Okay, this may get disgustingly sappy. I apologize if I make you puke. Seriously.
I was thinking the other day of things that make C different than other guys I've dated. I mean beyond the physical. Don't get me wrong, I freaking LOVE sex. But it's... well sex. It can mean something, and then it can just be a means to get off. Depends on what you want it to mean really. And the bottom line is no matter what words or feelings you attribute it to it is a physical, mutually satisfying (hopefully) thing. And if you don't get it from someone else, well, you have other means at your disposal. In short sex is a physical thing that we attribute value to, or not. Funny how we bone, fuck and screw until the one we are serious about and then suddenly the language switches. Not for this boy. Let's call a spade a shovel, fuck tact, If I use the words "make love" I really will puke. But intimacy can take different forms.
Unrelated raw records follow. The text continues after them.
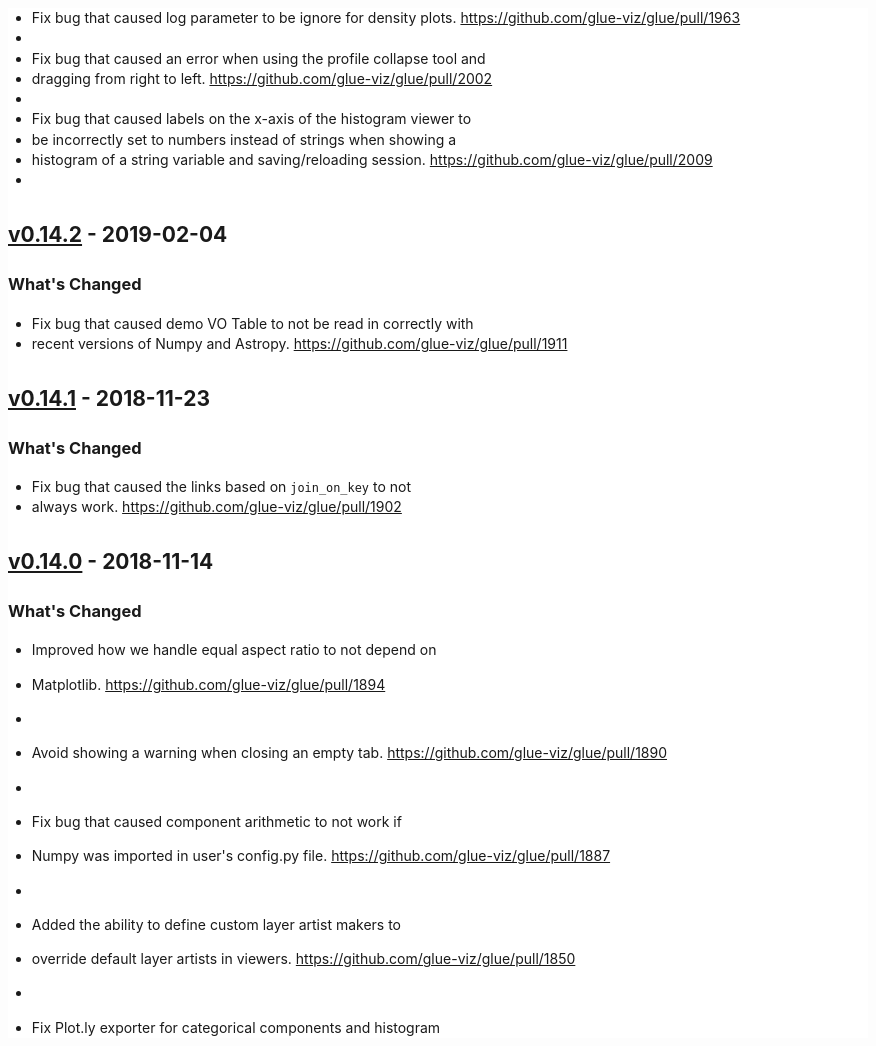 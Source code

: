 - Fix bug that caused log parameter to be ignore for density plots. https://github.com/glue-viz/glue/pull/1963
- 
- Fix bug that caused an error when using the profile collapse tool and
- dragging from right to left. https://github.com/glue-viz/glue/pull/2002
- 
- Fix bug that caused labels on the x-axis of the histogram viewer to
- be incorrectly set to numbers instead of strings when showing a
- histogram of a string variable and saving/reloading session. https://github.com/glue-viz/glue/pull/2009
- 

## [v0.14.2](https://github.com/glue-viz/glue/compare/v0.14.2...v0.14.1) - 2019-02-04

### What's Changed

- Fix bug that caused demo VO Table to not be read in correctly with
- recent versions of Numpy and Astropy. https://github.com/glue-viz/glue/pull/1911

## [v0.14.1](https://github.com/glue-viz/glue/compare/v0.14.0...v0.14.1) - 2018-11-23

### What's Changed

- Fix bug that caused the links based on `join_on_key` to not
- always work. https://github.com/glue-viz/glue/pull/1902

## [v0.14.0](https://github.com/glue-viz/glue/compare/v0.13.4...v0.14.0) - 2018-11-14

### What's Changed

- Improved how we handle equal aspect ratio to not depend on
  
- Matplotlib. https://github.com/glue-viz/glue/pull/1894
  
- 
- Avoid showing a warning when closing an empty tab. https://github.com/glue-viz/glue/pull/1890
  
- 
- Fix bug that caused component arithmetic to not work if
  
- Numpy was imported in user's config.py file. https://github.com/glue-viz/glue/pull/1887
  
- 
- Added the ability to define custom layer artist makers to
  
- override default layer artists in viewers. https://github.com/glue-viz/glue/pull/1850
  
- 
- Fix Plot.ly exporter for categorical components and histogram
Last night it was hot (the weather that is). C was tired. I was tired. I'm stretched out so not one inch of skin is touching. Too fucking hot. I kicked Nelson out of the bedroom earlier. Nothing worse that cat fur sticking to you. Ewww. Nelson has an instant draw to anyone in the bed, he thinks cuddle time. We've tried keeping him out of the bedroom altogether, but shutting the door means no airflow in the apartment. So we just kick him out at night, usually requiring digging under the bed on hands and knees, C on one side me on the other as Nelson stubbornly sits right smack dab in the middle so the only way to get him out is to actually crawl under the bed, at such time in a flurry of cat fur and attitude he just leaves, leaving me to wriggle out from amongst the dust bunnies and cat fur tumbleweeds. Anyway, I digress.
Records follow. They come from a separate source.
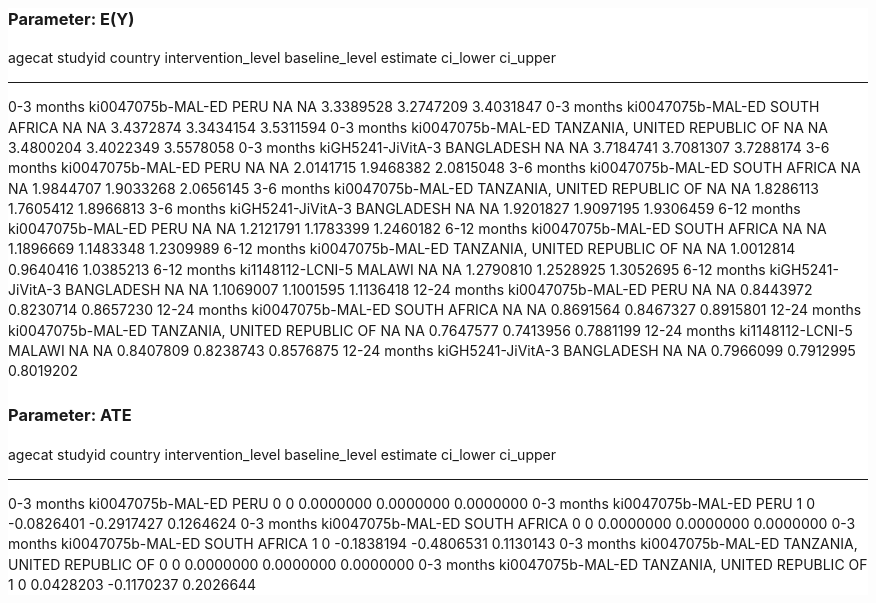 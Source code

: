 
### Parameter: E(Y)


agecat         studyid             country                        intervention_level   baseline_level     estimate    ci_lower    ci_upper
-------------  ------------------  -----------------------------  -------------------  ---------------  ----------  ----------  ----------
0-3 months     ki0047075b-MAL-ED   PERU                           NA                   NA                3.3389528   3.2747209   3.4031847
0-3 months     ki0047075b-MAL-ED   SOUTH AFRICA                   NA                   NA                3.4372874   3.3434154   3.5311594
0-3 months     ki0047075b-MAL-ED   TANZANIA, UNITED REPUBLIC OF   NA                   NA                3.4800204   3.4022349   3.5578058
0-3 months     kiGH5241-JiVitA-3   BANGLADESH                     NA                   NA                3.7184741   3.7081307   3.7288174
3-6 months     ki0047075b-MAL-ED   PERU                           NA                   NA                2.0141715   1.9468382   2.0815048
3-6 months     ki0047075b-MAL-ED   SOUTH AFRICA                   NA                   NA                1.9844707   1.9033268   2.0656145
3-6 months     ki0047075b-MAL-ED   TANZANIA, UNITED REPUBLIC OF   NA                   NA                1.8286113   1.7605412   1.8966813
3-6 months     kiGH5241-JiVitA-3   BANGLADESH                     NA                   NA                1.9201827   1.9097195   1.9306459
6-12 months    ki0047075b-MAL-ED   PERU                           NA                   NA                1.2121791   1.1783399   1.2460182
6-12 months    ki0047075b-MAL-ED   SOUTH AFRICA                   NA                   NA                1.1896669   1.1483348   1.2309989
6-12 months    ki0047075b-MAL-ED   TANZANIA, UNITED REPUBLIC OF   NA                   NA                1.0012814   0.9640416   1.0385213
6-12 months    ki1148112-LCNI-5    MALAWI                         NA                   NA                1.2790810   1.2528925   1.3052695
6-12 months    kiGH5241-JiVitA-3   BANGLADESH                     NA                   NA                1.1069007   1.1001595   1.1136418
12-24 months   ki0047075b-MAL-ED   PERU                           NA                   NA                0.8443972   0.8230714   0.8657230
12-24 months   ki0047075b-MAL-ED   SOUTH AFRICA                   NA                   NA                0.8691564   0.8467327   0.8915801
12-24 months   ki0047075b-MAL-ED   TANZANIA, UNITED REPUBLIC OF   NA                   NA                0.7647577   0.7413956   0.7881199
12-24 months   ki1148112-LCNI-5    MALAWI                         NA                   NA                0.8407809   0.8238743   0.8576875
12-24 months   kiGH5241-JiVitA-3   BANGLADESH                     NA                   NA                0.7966099   0.7912995   0.8019202


### Parameter: ATE


agecat         studyid             country                        intervention_level   baseline_level      estimate     ci_lower     ci_upper
-------------  ------------------  -----------------------------  -------------------  ---------------  -----------  -----------  -----------
0-3 months     ki0047075b-MAL-ED   PERU                           0                    0                  0.0000000    0.0000000    0.0000000
0-3 months     ki0047075b-MAL-ED   PERU                           1                    0                 -0.0826401   -0.2917427    0.1264624
0-3 months     ki0047075b-MAL-ED   SOUTH AFRICA                   0                    0                  0.0000000    0.0000000    0.0000000
0-3 months     ki0047075b-MAL-ED   SOUTH AFRICA                   1                    0                 -0.1838194   -0.4806531    0.1130143
0-3 months     ki0047075b-MAL-ED   TANZANIA, UNITED REPUBLIC OF   0                    0                  0.0000000    0.0000000    0.0000000
0-3 months     ki0047075b-MAL-ED   TANZANIA, UNITED REPUBLIC OF   1                    0                  0.0428203   -0.1170237    0.2026644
So after a cool shower I am stretched out, Chris is laying there. Then he does it. He puts his and on my lower back and just rubs his thumb there. First time he did that I thought he was trying to test the waters, it was about 45 degrees and I was thinking "You've gotta be fucking shitting me," because NO fucking way was sex gonna happen. But no. It's just something he started doing. It's something that is just weirdly him. A little piece of intimacy I find I wait for now. If it doesn't happen I know something is going on. Usually just stupid shit that he will eventually spill with very little prodding, then just say "It doesn't matter." And it usually doesn't once it's out, and his hand is back. I don't know if it is just that I bother to ask that makes him feel better, it's not like he gets upset or unloads huge angsty monologues. "What's up with you?"
"Might be layoffs next week."
"No,just for a couple weeks. Fuck it, It doesn't matter." Then that's it. Nothing solved, but suddenly it's okay. His hand is on my back and he's asleep in minutes.